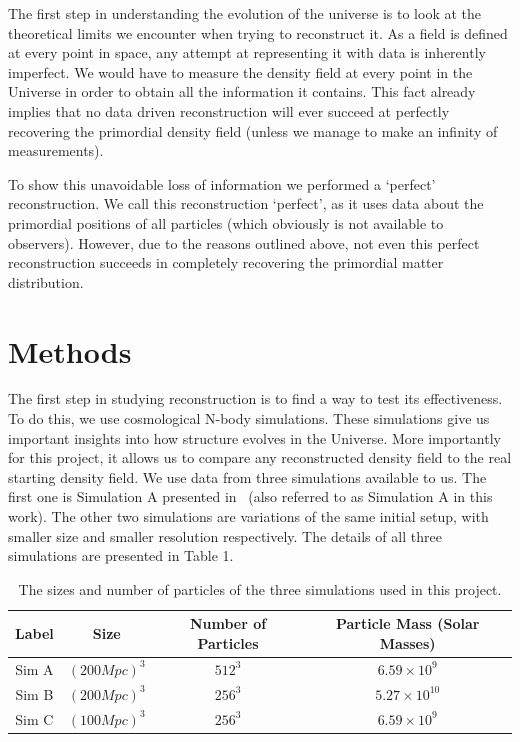 

\indent The first step in understanding the evolution of the universe is to look at the theoretical limits we encounter when trying to reconstruct it. As a field is defined at every point in space, any attempt at representing it with data is inherently imperfect. We would have to measure the density field at every point in the Universe in order to obtain all the information it contains. This fact already implies that no data driven reconstruction will ever succeed at perfectly recovering the primordial density field (unless we manage to make an infinity of measurements).

To show this unavoidable loss of information we performed a `perfect' reconstruction. We call this reconstruction `perfect', as it uses data about the primordial positions of all particles (which obviously is not available to observers). However, due to the reasons outlined above, not even this perfect reconstruction succeeds in completely recovering the primordial matter distribution.

\section{Methods}


The first step in studying reconstruction is to find a way to test its effectiveness. To do this, we use cosmological N-body simulations. These simulations give us important insights into how structure evolves in the Universe. More importantly for this project, it allows us to compare any reconstructed density field to the real starting density field. We use data from three simulations available to us. The first one is Simulation A presented in~\cite{Pontzen_paired_simulations} (also referred to as Simulation A in this work). The other two simulations are variations of the same initial setup, with smaller size and smaller resolution respectively. The details of all three simulations are presented in Table 1.
\begin{table}[h!]
    \centering
    \begin{tabular}{ |c|c|c|c| } 
        \hline
        Label & Size & Number of Particles & Particle Mass (Solar Masses) \\
        \hline
        Sim A & $(200 Mpc)^3$ & $512^3$ & $6.59 \times 10^9$ \\ 
        \hline
        Sim B & $(200 Mpc)^3$ & $256^3$ & $5.27 \times 10^{10}$ \\ 
        \hline
        Sim C & $(100 Mpc)^3$ & $256^3$ & $6.59 \times 10^9$ \\ 
        \hline
        
    \end{tabular}
    \caption{The sizes and number of particles of the three simulations used in this project.}
    \label{table:1}
\end{table}

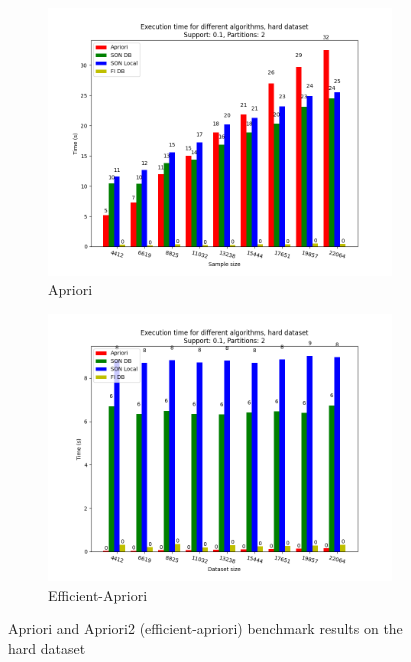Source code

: \documentclass[a4paper]{article}
\begin{document}
	\begin{figure}[h]
		\centering
		\begin{subfigure}[b]{0.49\textwidth}
			\centering
			\includegraphics[width=\textwidth]{hard_aprioribenchmark.png}
         	\caption{Apriori}
		\end{subfigure}
		\hfill		
		\begin{subfigure}[b]{0.49\textwidth}
			\centering
			\includegraphics[width=\textwidth]{hard_apriori2benchmark.png}
         	\caption{Efficient-Apriori}
		\end{subfigure}
		\hfill
		\caption{Apriori and Apriori2 (efficient-apriori) benchmark results on the hard dataset}
		\label{fig:aprioribenchmark-h}
	\end{figure}
\end{document}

WHAT IS EXPECTED =>
Please reproduce the records above exactly, leaving out every picture.

ANSWER SECTION =>
\indent The first step in understanding the evolution of the universe is to look at the theoretical limits we encounter when trying to reconstruct it. As a field is defined at every point in space, any attempt at representing it with data is inherently imperfect. We would have to measure the density field at every point in the Universe in order to obtain all the information it contains. This fact already implies that no data driven reconstruction will ever succeed at perfectly recovering the primordial density field (unless we manage to make an infinity of measurements).

To show this unavoidable loss of information we performed a `perfect' reconstruction. We call this reconstruction `perfect', as it uses data about the primordial positions of all particles (which obviously is not available to observers). However, due to the reasons outlined above, not even this perfect reconstruction succeeds in completely recovering the primordial matter distribution.

\section{Methods}


The first step in studying reconstruction is to find a way to test its effectiveness. To do this, we use cosmological N-body simulations. These simulations give us important insights into how structure evolves in the Universe. More importantly for this project, it allows us to compare any reconstructed density field to the real starting density field. We use data from three simulations available to us. The first one is Simulation A presented in~\cite{Pontzen_paired_simulations} (also referred to as Simulation A in this work). The other two simulations are variations of the same initial setup, with smaller size and smaller resolution respectively. The details of all three simulations are presented in Table 1.
\begin{table}[h!]
    \centering
    \begin{tabular}{ |c|c|c|c| } 
        \hline
        Label & Size & Number of Particles & Particle Mass (Solar Masses) \\
        \hline
        Sim A & $(200 Mpc)^3$ & $512^3$ & $6.59 \times 10^9$ \\ 
        \hline
        Sim B & $(200 Mpc)^3$ & $256^3$ & $5.27 \times 10^{10}$ \\ 
        \hline
        Sim C & $(100 Mpc)^3$ & $256^3$ & $6.59 \times 10^9$ \\ 
        \hline
        
    \end{tabular}
    \caption{The sizes and number of particles of the three simulations used in this project.}
    \label{table:1}
\end{table}

Source code

: \documentclass[a4paper]{article}
\begin{document}
	\begin{figure}[h]
		\centering
		\begin{subfigure}[b]{0.49\textwidth}
			\centering
			\includegraphics[width=\textwidth]{hard_aprioribenchmark.png}
         	\caption{Apriori}
		\end{subfigure}
		\hfill		
		\begin{subfigure}[b]{0.49\textwidth}
			\centering
			\includegraphics[width=\textwidth]{hard_apriori2benchmark.png}
         	\caption{Efficient-Apriori}
		\end{subfigure}
		\hfill
		\caption{Apriori and Apriori2 (efficient-apriori) benchmark results on the hard dataset}
		\label{fig:aprioribenchmark-h}
	\end{figure}
\end{document}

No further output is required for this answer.